The conversation switches from there, moving more into what Jake’s men are doing to prepare for the upcoming hockey season. I listen closely, despite not knowing much about thesport. It just seems polite after how invested they were in our stuff.

Later, in the car on the way home, I finally say what I've been thinking all week.

"I'm scared."

Royce glances over from the driver's seat. "Of what?"

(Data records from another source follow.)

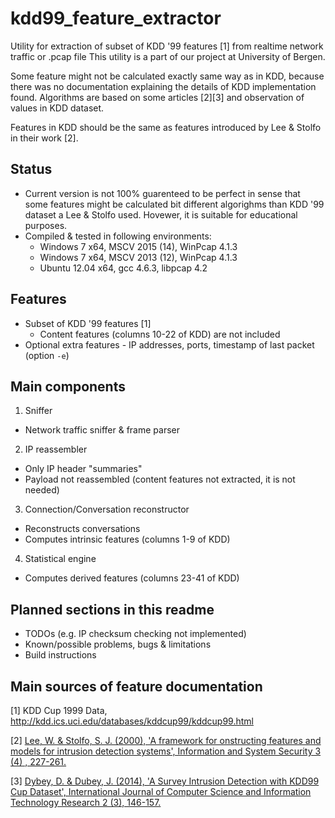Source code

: # kdd99_feature_extractor
Utility for extraction of subset of KDD '99 features [1] from realtime network traffic or .pcap file
This utility is a part of our project at University of Bergen.

Some feature might not be calculated exactly same way as in KDD, because there was no documentation explaining the details of KDD implementation found. Algorithms are based on some articles [2][3] and observation of values in KDD dataset. 

Features in KDD should be the same as features introduced by Lee & Stolfo in their work [2].

## Status
* Current version is not 100% guarenteed to be perfect in sense that some features might be calculated bit different algorighms than KDD '99 dataset a Lee & Stolfo used. Hovewer, it is suitable for educational purposes.
* Compiled & tested in following environments:
  * Windows 7 x64, MSCV 2015 (14), WinPcap 4.1.3
  * Windows 7 x64, MSCV 2013 (12), WinPcap 4.1.3
  * Ubuntu 12.04 x64, gcc 4.6.3, libpcap 4.2

## Features
* Subset of KDD '99 features [1]
  * Content features (columns 10-22 of KDD) are not included
* Optional extra features - IP addresses, ports, timestamp of last packet (option `-e`)

## Main components
1. Sniffer
  * Network traffic sniffer & frame parser
2. IP reassembler
  * Only IP header "summaries" 
  * Payload not reassembled (content features not extracted, it is not needed)
3. Connection/Conversation reconstructor
  * Reconstructs conversations
  * Computes intrinsic features (columns 1-9 of KDD)
4. Statistical engine
  * Computes derived features (columns 23-41 of KDD)

## Planned sections in this readme
* TODOs (e.g. IP checksum checking not implemented)
* Known/possible problems, bugs & limitations
* Build instructions


## Main sources of feature documentation
[1] KDD Cup 1999 Data, http://kdd.ics.uci.edu/databases/kddcup99/kddcup99.html

[2] [Lee, W. & Stolfo, S. J. (2000), 'A framework for 
onstructing features and models for intrusion detection systems', Information and System Security 3 (4) , 227-261.](http://wenke.gtisc.gatech.edu/ids-readings/lee_dmids_frmwk.pdf)

[3] [Dybey, D. & Dubey, J. (2014), 'A Survey Intrusion Detection with KDD99 Cup Dataset', International Journal of Computer Science and Information Technology Research 2 (3), 146-157.](http://www.researchpublish.com/download.php?file=A%20Survey%20Intrusion%20Detection%20with%20KDD99-403.pdf&act=book)
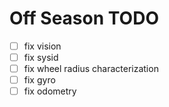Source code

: # Off Season TODO
- [ ] fix vision
- [ ] fix sysid
- [ ] fix wheel radius characterization
- [ ] fix gyro
- [ ] fix odometry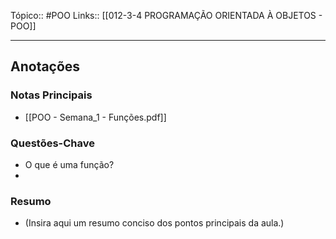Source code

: Tópico:: #POO
Links:: [[012-3-4 PROGRAMAÇÃO ORIENTADA À OBJETOS - POO]]

---
## Anotações

### Notas Principais

- [[POO - Semana_1 - Funções.pdf]]

### Questões-Chave

- O que é uma função?
- 

### Resumo

- (Insira aqui um resumo conciso dos pontos principais da aula.)
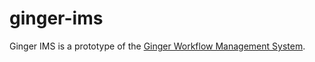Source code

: ginger-ims
===========

Ginger IMS is a prototype of the [Ginger Workflow Management System](https://github.com/gingerframework/app-core).

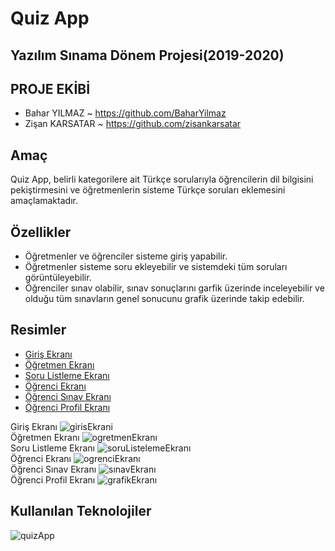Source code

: # Quiz App

## Yazılım Sınama Dönem Projesi(2019-2020)

## PROJE EKİBİ 
- Bahar YILMAZ ~ https://github.com/BaharYilmaz
- Zişan KARSATAR ~ https://github.com/zisankarsatar

## Amaç

Quiz App, belirli kategorilere ait Türkçe sorularıyla öğrencilerin dil bilgisini pekiştirmesini ve öğretmenlerin sisteme Türkçe soruları eklemesini amaçlamaktadır.

## Özellikler

* Öğretmenler ve öğrenciler sisteme giriş yapabilir.
* Öğretmenler sisteme soru ekleyebilir ve sistemdeki tüm soruları görüntüleyebilir.
* Öğrenciler sınav olabilir, sınav sonuçlarını garfik üzerinde inceleyebilir ve olduğu tüm sınavların genel sonucunu grafik üzerinde takip edebilir.
  

## Resimler
 * [Giriş Ekranı](#girisEkrani)
 * [Öğretmen Ekranı](#ogrtEkran)
 * [Soru Listleme Ekranı](#soruListe)
 * [Öğrenci Ekranı](#ogrEkrani)
 * [Öğrenci Sınav Ekranı](#ogrSınav)
 * [Öğrenci Profil Ekranı](#ogrProfil)

  Giriş Ekranı
 ![girisEkrani](https://user-images.githubusercontent.com/48350459/71643483-512b5900-2ccb-11ea-88f6-d98803f52c5b.png)
<br>Öğretmen Ekranı
 ![ogretmenEkranı](https://user-images.githubusercontent.com/48350459/71644139-bdf72100-2cd4-11ea-8217-f627a9543034.png)
<br>Soru Listleme Ekranı
 ![soruListelemeEkranı](https://user-images.githubusercontent.com/48556212/71645919-4fc05780-2cf0-11ea-9d04-2035d26844a6.png)
<br>Öğrenci Ekranı
 ![ogrenciEkranı](https://user-images.githubusercontent.com/48350459/71644131-aa4bba80-2cd4-11ea-82db-3ee65d879aff.png)
<br>Öğrenci Sınav Ekranı
 ![sınavEkranı](https://user-images.githubusercontent.com/48350459/71643591-a451db80-2ccc-11ea-91a1-34c97f827116.png) 
<br>Öğrenci Profil Ekranı
 ![grafikEkranı](https://user-images.githubusercontent.com/48350459/71643611-eb3fd100-2ccc-11ea-8b89-6f6065010f1d.png)
  
## Kullanılan Teknolojiler

![quizApp](https://user-images.githubusercontent.com/48556212/71645965-e9880480-2cf0-11ea-9a43-352c8f22cfe4.png)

"Of mixing things up. Of seeing you at work and having it be different. Of you having to be my boss, in a way, or having me answer to someone you work with. Of bringing work stress home and having nowhere to escape it." I run my hand through my hair. "We've built this really good thing. I don't want to fuck it up."

Royce is quiet for a long moment, navigating through traffic with practiced ease. "I understand that," they finally say. "But Kenny baby, I genuinely believe we're stable enough for this. And more than that, I miss working with you. Not as enemies. Just with you. You made things better at the stadium. You still could."

"Royce…”

"Hear me out. The reason this feels scary to you is because you're imagining worst-case scenarios where work bleeds into home life and everything falls apart. But we're not like that. We've survived worse than work stress. Compared to that, sharing an office feels manageable."

I consider this. It's not wrong. We have been through a lot. And the thing about Royce is that when they're right, they're devastatingly right. But I need to know some things first.

"What if I mess up? What if I make a professional mistake, and you can't separate that from us?"

"Then I'll be annoyed at work, and we'll have dinner at home," Royce says matter-of-factly. "People work through professional conflicts all the time, Little Menace. Icompartmentalize well enough to keep work and personal separate when I need to."

"You're very confident about this."

"I'm confident about you," Royce corrects. "About us. And frankly, I'm tired of watching you organize my kitchen like it's a form of meditation. You need to come back to work. You need the stimulation. You need purpose. And you probably need to go air out your apartment. The food in your fridge might be taking over. Will it pay rent too?”

“Oh, fuck you. That’s too much.”

They're right though. God, I hate when they're right. But they are. The past few weeks have been nice in that low-pressure way, but they've also been empty in a way I didn't want to admit. I've been coasting. I've been avoiding. And Royce calling me out on it is exactly what I needed.